# Desktopbild fehlt bei servergespeicherten Benutzerprofil (Domäne)



## HADEX (5. August 2004)

Hab da ein ziemlich kniffliges Problem.

Ausgangslage: OS Server (Domäme) Windows 2003, OS Client Windows XP
Servergespeichertes Benutzerprofil mit Eintrag Pfad "\\Server\SYSVOL\Profiles$\%Username%" erstellt - also kein mit "kopieren nach" erstelltes Benutzerprofil.

Soweit so gut, das Benuzterprofil wird geladen, einstellungen (Desktop, Favoriten, Fenster) werden auf jedem Client korrekt geladen/angezeigt, * bis auf den Desktophintergrund*. Hat jemand ne Idee warum das so ist.

Und eine Frage noch: Per welcher Richtlinie kann man bestimmen, das der User nur an einem Client gleichzeitig angemeldet sein darf?


Grüß´le


----------



## Ducksteinfreund (30. September 2004)

*Desktopbild Fehlt*

Falls du ein Spezielles Desktopbild einblenden willst so muss dieser File meines Wissens auch auf dem Server Hinterlegt sein.
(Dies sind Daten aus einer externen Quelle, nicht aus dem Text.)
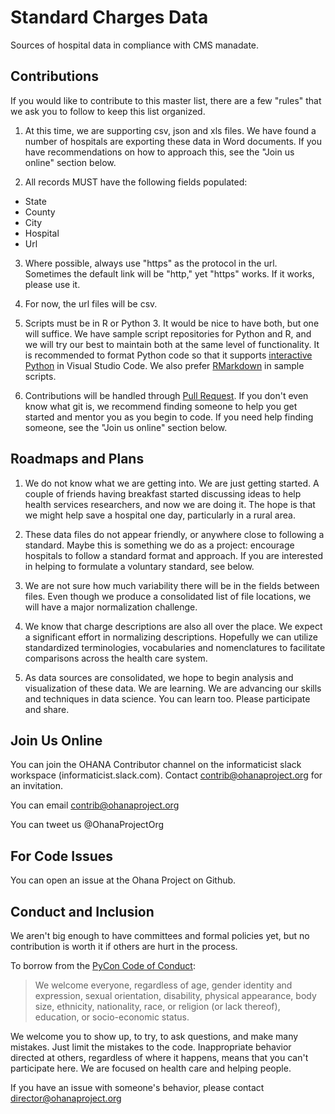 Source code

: # Standard Charges Data

Sources of hospital data in compliance with CMS manadate.

## Contributions

If you would like to contribute to this master list, there are a few "rules" that we ask you to follow to keep this list organized.

1. At this time, we are supporting csv, json and xls files. We have found a number of hospitals are exporting these data in Word documents.  If you have recommendations on how to approach this, see the "Join us online" section below.

2. All records MUST have the following fields populated:

  - State
  - County
  - City
  - Hospital
  - Url

3. Where possible, always use "https" as the protocol in the url.  Sometimes the default link will be "http," yet "https" works.  If it works, please use it.

4. For now, the url files will be csv.  

5. Scripts must be in R or Python 3.  It would be nice to have both, but one will suffice.  We have sample script repositories for Python and R, and we will try our best to maintain both at the same level of functionality.  It is recommended to format Python code so that it supports [interactive Python](https://code.visualstudio.com/docs/python/jupyter-support) in Visual Studio Code.  We also prefer [RMarkdown](https://rmarkdown.rstudio.com/) in sample scripts.

6. Contributions will be handled through [Pull Request](https://help.github.com/en/articles/about-pull-requests).  If you don't even know what git is, we recommend finding someone to help you get started and mentor you as you begin to code.  If you need help finding someone, see the "Join us online" section below.

## Roadmaps and Plans

1. We do not know what we are getting into.  We are just getting started. A couple of friends having breakfast started discussing ideas to help health services researchers, and now we are doing it.  The hope is that we might help save a hospital one day, particularly in a rural area.

2. These data files do not appear friendly, or anywhere close to following a standard.  Maybe this is something we do as a project: encourage hospitals to follow a standard format and approach.  If you are interested in helping to formulate a voluntary standard, see below.

3. We are not sure how much variability there will be in the fields between files.  Even though we produce a consolidated list of file locations, we will have a major normalization challenge.

4. We know that charge descriptions are also all over the place.  We expect a significant effort in normalizing descriptions.  Hopefully we can utilize standardized terminologies, vocabularies and nomenclatures to facilitate comparisons across the health care system.

5. As data sources are consolidated, we hope to begin analysis and visualization of these data.  We are learning.  We are advancing our skills and techniques in data science.  You can learn too.  Please participate and share.

## Join Us Online

You can join the OHANA Contributor channel on the informaticist slack workspace (informaticist.slack.com).  Contact contrib@ohanaproject.org for an invitation.

You can email contrib@ohanaproject.org

You can tweet us @OhanaProjectOrg

## For Code Issues

You can open an issue at the Ohana Project on Github.

## Conduct and Inclusion

We aren't big enough to have committees and formal policies yet, but no contribution is worth it if others are hurt in the process.

To borrow from the [PyCon Code of Conduct](https://github.com/python/pycon-code-of-conduct/blob/master/code_of_conduct.md):
  > We welcome everyone, regardless of age, gender identity and expression, sexual orientation, disability, physical appearance, body size, ethnicity, nationality, race, or religion (or lack thereof), education, or socio-economic status.

We welcome you to show up, to try, to ask questions, and make many mistakes.  Just limit the mistakes to the code.  Inappropriate behavior directed at others, regardless of where it happens, means that you can't participate here.  We are focused on health care and helping people.

If you have an issue with someone's behavior, please contact director@ohanaproject.org
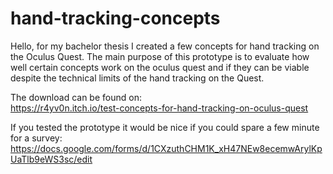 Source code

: # hand-tracking-concepts
Hello,
for my bachelor thesis I created a few concepts for hand tracking on the Oculus Quest. The main purpose of this prototype is to evaluate how well certain concepts work on the oculus quest and if they can be viable despite the technical limits of the hand tracking on the Quest.

The download can be found on:<br/>
https://r4yv0n.itch.io/test-concepts-for-hand-tracking-on-oculus-quest

If you tested the prototype it would be nice if you could spare a few minute for a survey:
https://docs.google.com/forms/d/1CXzuthCHM1K_xH47NEw8ecemwArylKpUaTlb9eWS3sc/edit
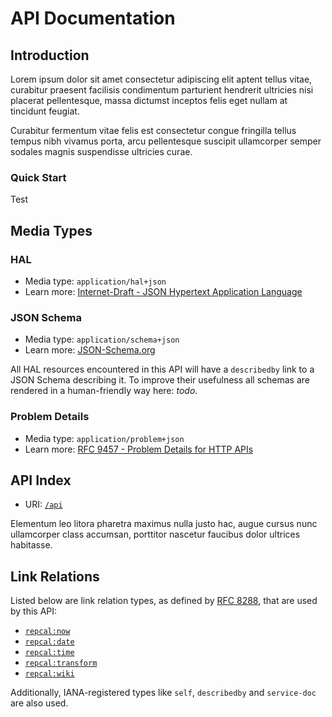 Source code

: API Documentation
=================

Introduction
-----------

Lorem ipsum dolor sit amet consectetur adipiscing elit aptent tellus vitae,
curabitur praesent facilisis condimentum parturient hendrerit ultricies nisi placerat pellentesque,
massa dictumst inceptos felis eget nullam at tincidunt feugiat.

Curabitur fermentum vitae felis est consectetur congue fringilla tellus tempus nibh vivamus porta,
arcu pellentesque suscipit ullamcorper semper sodales magnis suspendisse ultricies curae.

### Quick Start

Test

Media Types
-----------

### HAL

* Media type: `application/hal+json`
* Learn more: [Internet-Draft - JSON Hypertext Application Language](https://datatracker.ietf.org/doc/html/draft-kelly-json-hal)

### JSON Schema

* Media type: `application/schema+json`
* Learn more: [JSON-Schema.org](https://json-schema.org/)

All HAL resources encountered in this API will have a `describedby` link to a JSON Schema describing it.
To improve their usefulness all schemas are rendered in a human-friendly way here: _todo_.

### Problem Details

* Media type: `application/problem+json`
* Learn more: [RFC 9457 - Problem Details for HTTP APIs](https://www.rfc-editor.org/rfc/rfc9457)

API Index
---------

* URI: [`/api`](/api)

Elementum leo litora pharetra maximus nulla justo hac, augue cursus nunc ullamcorper class accumsan,
porttitor nascetur faucibus dolor ultrices habitasse.


Link Relations
--------------

Listed below are link relation types, as defined by [RFC 8288](https://www.rfc-editor.org/rfc/rfc8288.html),
that are used by this API:


* [`repcal:now`](/meta/relation/now)
* [`repcal:date`](/meta/relation/date)
* [`repcal:time`](/meta/relation/time)
* [`repcal:transform`](/meta/relation/transform)
* [`repcal:wiki`](/meta/relation/wiki)

Additionally, IANA-registered types like `self`, `describedby` and `service-doc` are also used.
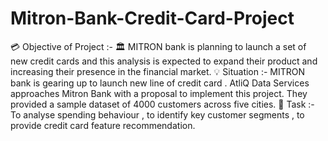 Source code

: # Mitron-Bank-Credit-Card-Project
💳 Objective of Project :-  🏛 MITRON bank is planning to launch a set of new credit cards and this analysis is expected to expand their product  and increasing their presence in the financial market.
💡 Situation :- MITRON bank is gearing up to launch new line of credit card . AtliQ Data Services approaches Mitron Bank with a proposal to implement this project. They provided a sample dataset of 4000 customers across five cities.
📝 Task :- To analyse spending behaviour , to identify key customer segments , to provide credit card feature recommendation.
Die Desktophintergründe werden meines Wissens nicht mit im Profil als File sondern nur als Verweiss gespeichert.


----------



## HADEX (1. Oktober 2004)

Die Desktopbilder liegen in einer Freigabe auf dem Server, daran kannst fast nicht liegen


----------



## Daniel Wittberger (3. Oktober 2004)

Versuch mal den Desktop-Hintergrund bei den Profildateien zu speichern, wie zB bei den Eigenen Dateien. Vielleicht funktioniert das. Ich persönlich verwende keine Servergespeicherten Profile mehr weil dies ab einer bestimmten Größe zu langen Ladezeiten führen kann.

Gr33ts
Witti


----------